• [PROBLEM TO WORK ON]: What you produce should be every line from the data that includes "time".
INPUT MATERIAL section start
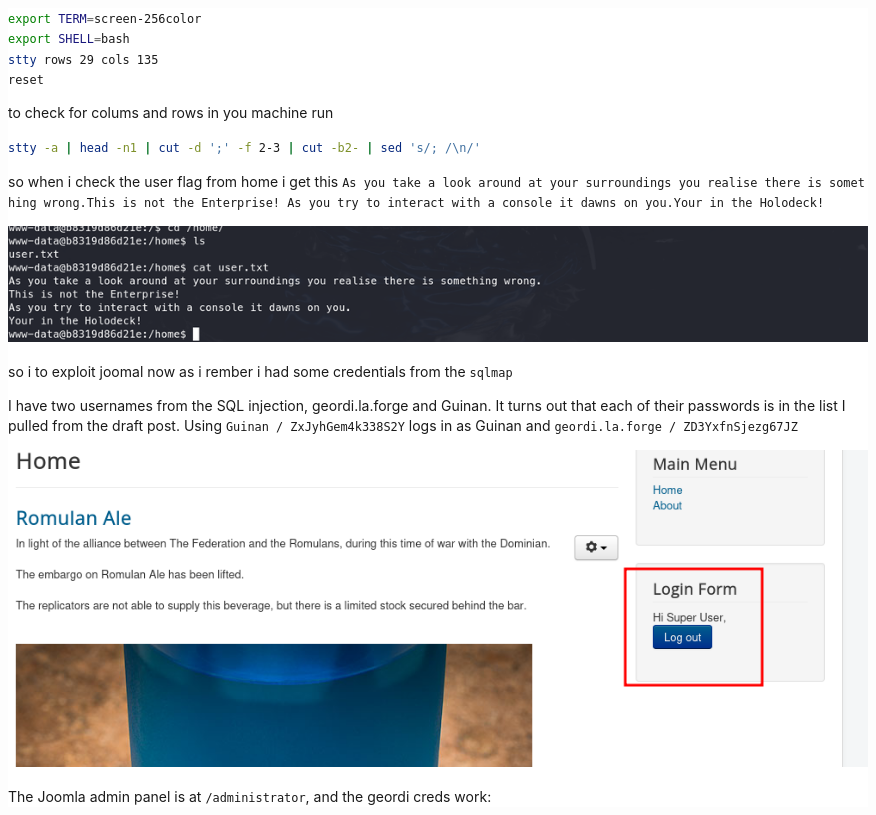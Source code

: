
 ```sh
export TERM=screen-256color
export SHELL=bash
stty rows 29 cols 135
reset
```

to check for colums and rows in you machine run

```sh
stty -a | head -n1 | cut -d ';' -f 2-3 | cut -b2- | sed 's/; /\n/'
```

so when i check the user flag from home i get this `As you take a look around at your surroundings you realise there is something wrong.This is not the Enterprise! As you try to interact with a console it dawns on you.Your in the Holodeck!`

![](/Linux/Linux-Medium/Enterprise/Screenshots/dummyuser.png)

so i to exploit joomal now as i rember i had some credentials from the `sqlmap`

I have two usernames from the SQL injection, geordi.la.forge and Guinan. It turns out that each of their passwords is in the list I pulled from the draft post. Using `Guinan / ZxJyhGem4k338S2Y` logs in as Guinan and `geordi.la.forge / ZD3YxfnSjezg67JZ`

![](/Linux/Linux-Medium/Enterprise/Screenshots/george.png)

The Joomla admin panel is at `/administrator`, and the geordi creds work:
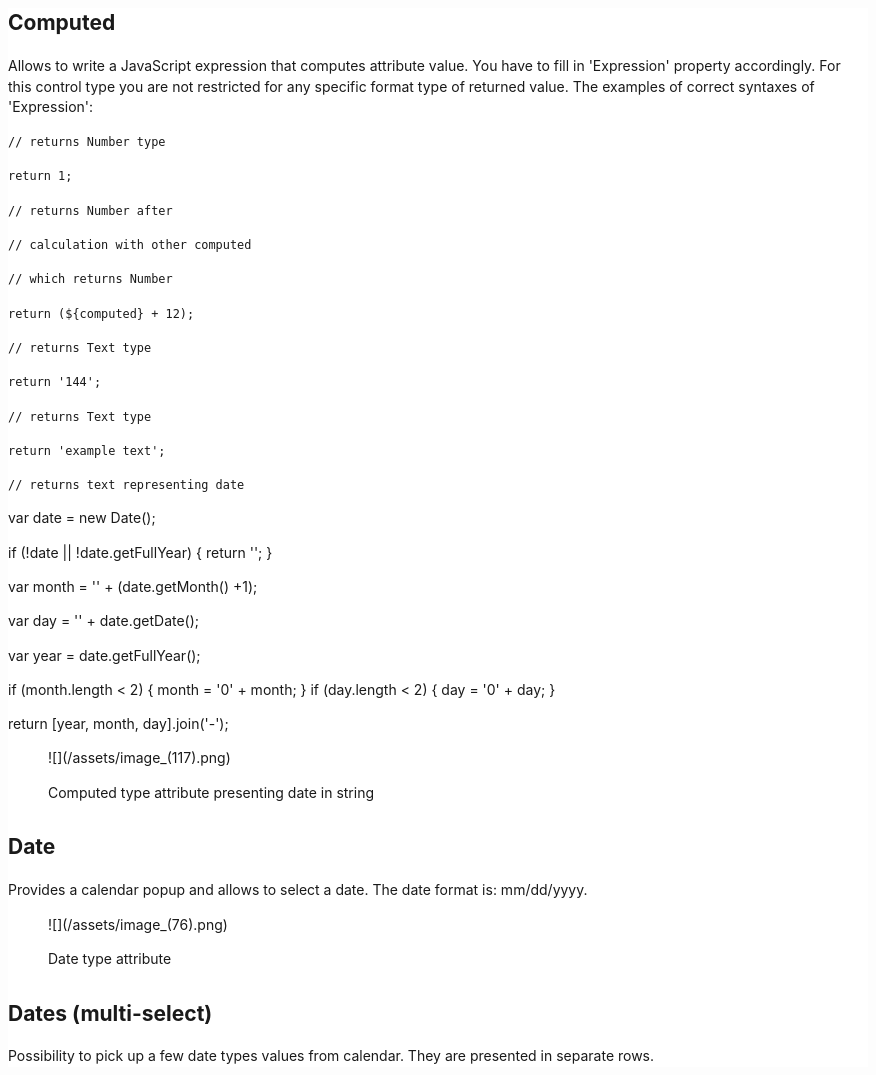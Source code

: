 ## Computed

Allows to write a JavaScript expression that computes attribute value. You have to fill in 'Expression' property accordingly. For this control type you are not restricted for any specific format type of returned value. The examples of correct syntaxes of 'Expression':

`// returns Number type`

`return 1;`



`// returns Number after`

`// calculation with other computed`&#x20;

`// which returns Number`

`return (${computed} + 12);`



`// returns Text type`

`return '144';`



`// returns Text type`

`return 'example text';`



`// returns text representing date`

var date = new Date();

if (!date || !date.getFullYear) \{ return ''; }

var month = '' + (date.getMonth() +1);&#x20;

var day = '' + date.getDate();&#x20;

var year = date.getFullYear();

if (month.length < 2) \{ month = '0' + month; } if (day.length < 2) \{ day = '0' + day; }

return \[year, month, day].join('-');

<figure>![](/assets/image_(117).png)<figcaption><p>Computed type attribute presenting date in string</p></figcaption></figure>

## Date

Provides a calendar popup and allows to select a date. The date format is: mm/dd/yyyy.

<figure>![](/assets/image_(76).png)<figcaption><p>Date type attribute</p></figcaption></figure>

## Dates (multi-select)

Possibility to pick up a few date types values from calendar. They are presented in separate rows.

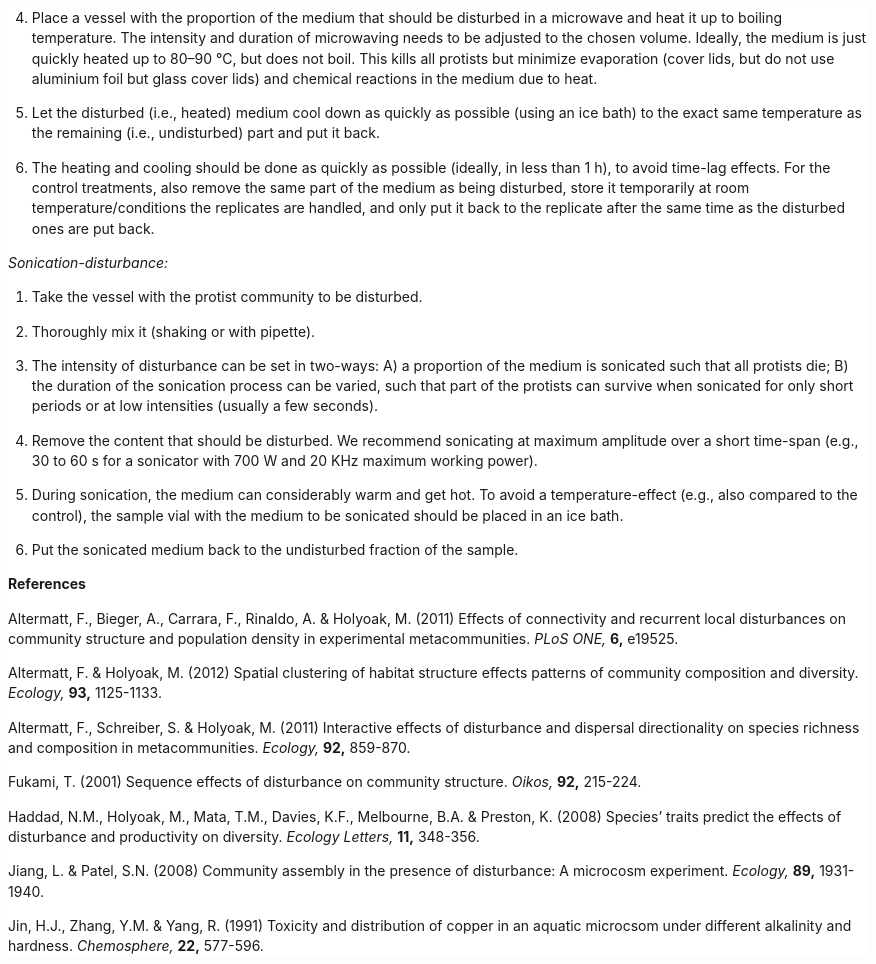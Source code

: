 4.  Place a vessel with the proportion of the medium that should be disturbed in a microwave and heat it up to boiling temperature. The intensity and duration of microwaving needs to be adjusted to the chosen volume. Ideally, the medium is just quickly heated up to 80–90 °C, but does not boil. This kills all protists but minimize evaporation (cover lids, but do not use aluminium foil but glass cover lids) and chemical reactions in the medium due to heat.

5.  Let the disturbed (i.e., heated) medium cool down as quickly as possible (using an ice bath) to the exact same temperature as the remaining (i.e., undisturbed) part and put it back.

6.  The heating and cooling should be done as quickly as possible (ideally, in less than 1 h), to avoid time-lag effects. For the control treatments, also remove the same part of the medium as being disturbed, store it temporarily at room temperature/conditions the replicates are handled, and only put it back to the replicate after the same time as the disturbed ones are put back.

*Sonication-disturbance:*

1.  Take the vessel with the protist community to be disturbed.

2.  Thoroughly mix it (shaking or with pipette).

3.  The intensity of disturbance can be set in two-ways: A) a proportion of the medium is sonicated such that all protists die; B) the duration of the sonication process can be varied, such that part of the protists can survive when sonicated for only short periods or at low intensities (usually a few seconds).

4.  Remove the content that should be disturbed. We recommend sonicating at maximum amplitude over a short time-span (e.g., 30 to 60 s for a sonicator with 700 W and 20 KHz maximum working power).

5.  During sonication, the medium can considerably warm and get hot. To avoid a temperature-effect (e.g., also compared to the control), the sample vial with the medium to be sonicated should be placed in an ice bath.

6.  Put the sonicated medium back to the undisturbed fraction of the sample.

**References**

<span id="_ENREF_1" class="anchor"></span>Altermatt, F., Bieger, A., Carrara, F., Rinaldo, A. & Holyoak, M. (2011) Effects of connectivity and recurrent local disturbances on community structure and population density in experimental metacommunities. *PLoS ONE,* **6,** e19525.

<span id="_ENREF_2" class="anchor"></span>Altermatt, F. & Holyoak, M. (2012) Spatial clustering of habitat structure effects patterns of community composition and diversity. *Ecology,* **93,** 1125-1133.

<span id="_ENREF_3" class="anchor"></span>Altermatt, F., Schreiber, S. & Holyoak, M. (2011) Interactive effects of disturbance and dispersal directionality on species richness and composition in metacommunities. *Ecology,* **92,** 859-870.

<span id="_ENREF_4" class="anchor"></span>Fukami, T. (2001) Sequence effects of disturbance on community structure. *Oikos,* **92,** 215-224.

<span id="_ENREF_5" class="anchor"></span>Haddad, N.M., Holyoak, M., Mata, T.M., Davies, K.F., Melbourne, B.A. & Preston, K. (2008) Species’ traits predict the effects of disturbance and productivity on diversity. *Ecology Letters,* **11,** 348-356.

<span id="_ENREF_6" class="anchor"></span>Jiang, L. & Patel, S.N. (2008) Community assembly in the presence of disturbance: A microcosm experiment. *Ecology,* **89,** 1931-1940.

<span id="_ENREF_7" class="anchor"></span>Jin, H.J., Zhang, Y.M. & Yang, R. (1991) Toxicity and distribution of copper in an aquatic microcsom under different alkalinity and hardness. *Chemosphere,* **22,** 577-596.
INPUT MATERIAL section end
• [WORKED SOLUTION]:
6.  The heating and cooling should be done as quickly as possible (ideally, in less than 1 h), to avoid time-lag effects. For the control treatments, also remove the same part of the medium as being disturbed, store it temporarily at room temperature/conditions the replicates are handled, and only put it back to the replicate after the same time as the disturbed ones are put back.
4.  Remove the content that should be disturbed. We recommend sonicating at maximum amplitude over a short time-span (e.g., 30 to 60 s for a sonicator with 700 W and 20 KHz maximum working power).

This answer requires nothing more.